:: WORK ORDER ::
A verbatim printing of the entries that follow is needed; pictures must not appear in it.

:: Stored dataset items ::
------

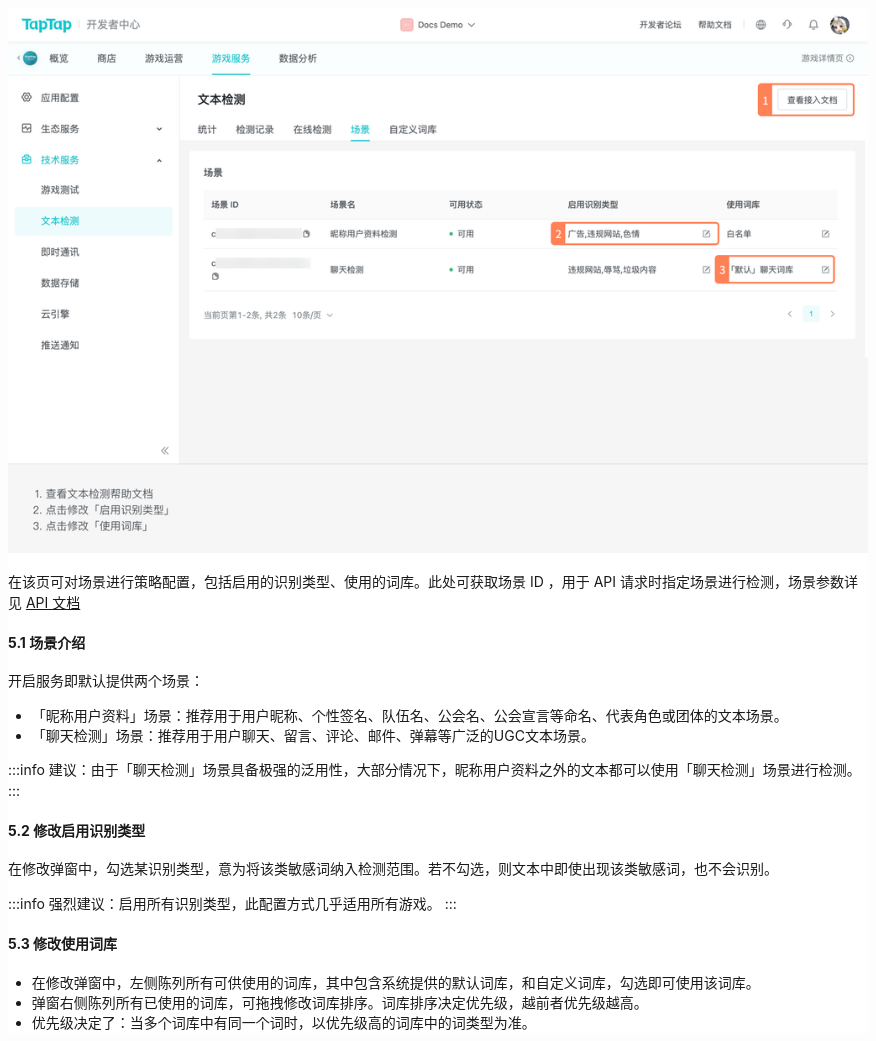 ![](/img/textsafety4.png)

在该页可对场景进行策略配置，包括启用的识别类型、使用的词库。此处可获取场景 ID ，用于 API 请求时指定场景进行检测，场景参数详见 [API 文档](/sdk/text-moderation/guide)

#### 5.1 场景介绍
开启服务即默认提供两个场景：

- 「昵称用户资料」场景：推荐用于用户昵称、个性签名、队伍名、公会名、公会宣言等命名、代表角色或团体的文本场景。
- 「聊天检测」场景：推荐用于用户聊天、留言、评论、邮件、弹幕等广泛的UGC文本场景。

:::info
建议：由于「聊天检测」场景具备极强的泛用性，大部分情况下，昵称用户资料之外的文本都可以使用「聊天检测」场景进行检测。
:::

#### 5.2 修改启用识别类型
在修改弹窗中，勾选某识别类型，意为将该类敏感词纳入检测范围。若不勾选，则文本中即使出现该类敏感词，也不会识别。

:::info
强烈建议：启用所有识别类型，此配置方式几乎适用所有游戏。
:::

#### 5.3 修改使用词库
- 在修改弹窗中，左侧陈列所有可供使用的词库，其中包含系统提供的默认词库，和自定义词库，勾选即可使用该词库。
- 弹窗右侧陈列所有已使用的词库，可拖拽修改词库排序。词库排序决定优先级，越前者优先级越高。
- 优先级决定了：当多个词库中有同一个词时，以优先级高的词库中的词类型为准。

------

:: RESPONSE BOX ::
 ![](/img/textsafety4.png)

在该页可对场景进行策略配置，包括启用的识别类型、使用的词库。此处可获取场景 ID ，用于 API 请求时指定场景进行检测，场景参数详见 [API 文档](/sdk/text-moderation/guide)

#### 5.1 场景介绍
开启服务即默认提供两个场景：

- 「昵称用户资料」场景：推荐用于用户昵称、个性签名、队伍名、公会名、公会宣言等命名、代表角色或团体的文本场景。
- 「聊天检测」场景：推荐用于用户聊天、留言、评论、邮件、弹幕等广泛的UGC文本场景。

:::info
建议：由于「聊天检测」场景具备极强的泛用性，大部分情况下，昵称用户资料之外的文本都可以使用「聊天检测」场景进行检测。
:::

#### 5.2 修改启用识别类型
在修改弹窗中，勾选某识别类型，意为将该类敏感词纳入检测范围。若不勾选，则文本中即使出现该类敏感词，也不会识别。

:::info
强烈建议：启用所有识别类型，此配置方式几乎适用所有游戏。
:::

#### 5.3 修改使用词库
- 在修改弹窗中，左侧陈列所有可供使用的词库，其中包含系统提供的默认词库，和自定义词库，勾选即可使用该词库。
- 弹窗右侧陈列所有已使用的词库，可拖拽修改词库排序。词库排序决定优先级，越前者优先级越高。
- 优先级决定了：当多个词库中有同一个词时，以优先级高的词库中的词类型为准。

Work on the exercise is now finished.